Filter the listing below, keeping only the lines with the word "console".

Exercise data below:

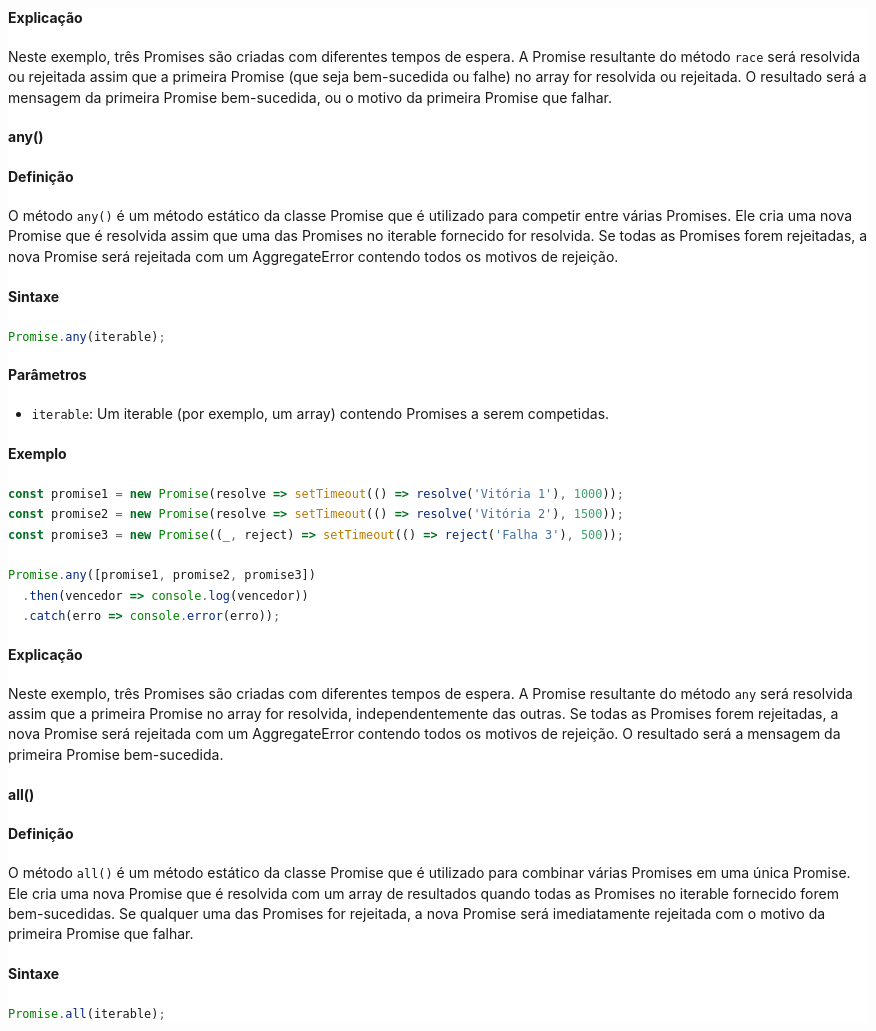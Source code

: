 #### Explicação
Neste exemplo, três Promises são criadas com diferentes tempos de espera. A Promise resultante do método `race` será resolvida ou rejeitada assim que a primeira Promise (que seja bem-sucedida ou falhe) no array for resolvida ou rejeitada. O resultado será a mensagem da primeira Promise bem-sucedida, ou o motivo da primeira Promise que falhar.

#### any()

#### Definição
O método `any()` é um método estático da classe Promise que é utilizado para competir entre várias Promises. Ele cria uma nova Promise que é resolvida assim que uma das Promises no iterable fornecido for resolvida. Se todas as Promises forem rejeitadas, a nova Promise será rejeitada com um AggregateError contendo todos os motivos de rejeição.

#### Sintaxe
```javascript
Promise.any(iterable);
```

#### Parâmetros
- `iterable`: Um iterable (por exemplo, um array) contendo Promises a serem competidas.

#### Exemplo
```javascript
const promise1 = new Promise(resolve => setTimeout(() => resolve('Vitória 1'), 1000));
const promise2 = new Promise(resolve => setTimeout(() => resolve('Vitória 2'), 1500));
const promise3 = new Promise((_, reject) => setTimeout(() => reject('Falha 3'), 500));

Promise.any([promise1, promise2, promise3])
  .then(vencedor => console.log(vencedor))
  .catch(erro => console.error(erro));
```

#### Explicação
Neste exemplo, três Promises são criadas com diferentes tempos de espera. A Promise resultante do método `any` será resolvida assim que a primeira Promise no array for resolvida, independentemente das outras. Se todas as Promises forem rejeitadas, a nova Promise será rejeitada com um AggregateError contendo todos os motivos de rejeição. O resultado será a mensagem da primeira Promise bem-sucedida.

#### all()

#### Definição
O método `all()` é um método estático da classe Promise que é utilizado para combinar várias Promises em uma única Promise. Ele cria uma nova Promise que é resolvida com um array de resultados quando todas as Promises no iterable fornecido forem bem-sucedidas. Se qualquer uma das Promises for rejeitada, a nova Promise será imediatamente rejeitada com o motivo da primeira Promise que falhar.

#### Sintaxe
```javascript
Promise.all(iterable);
```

End of Exercise data.

**Exercise response:**
  .then(vencedor => console.log(vencedor))
  .catch(erro => console.error(erro));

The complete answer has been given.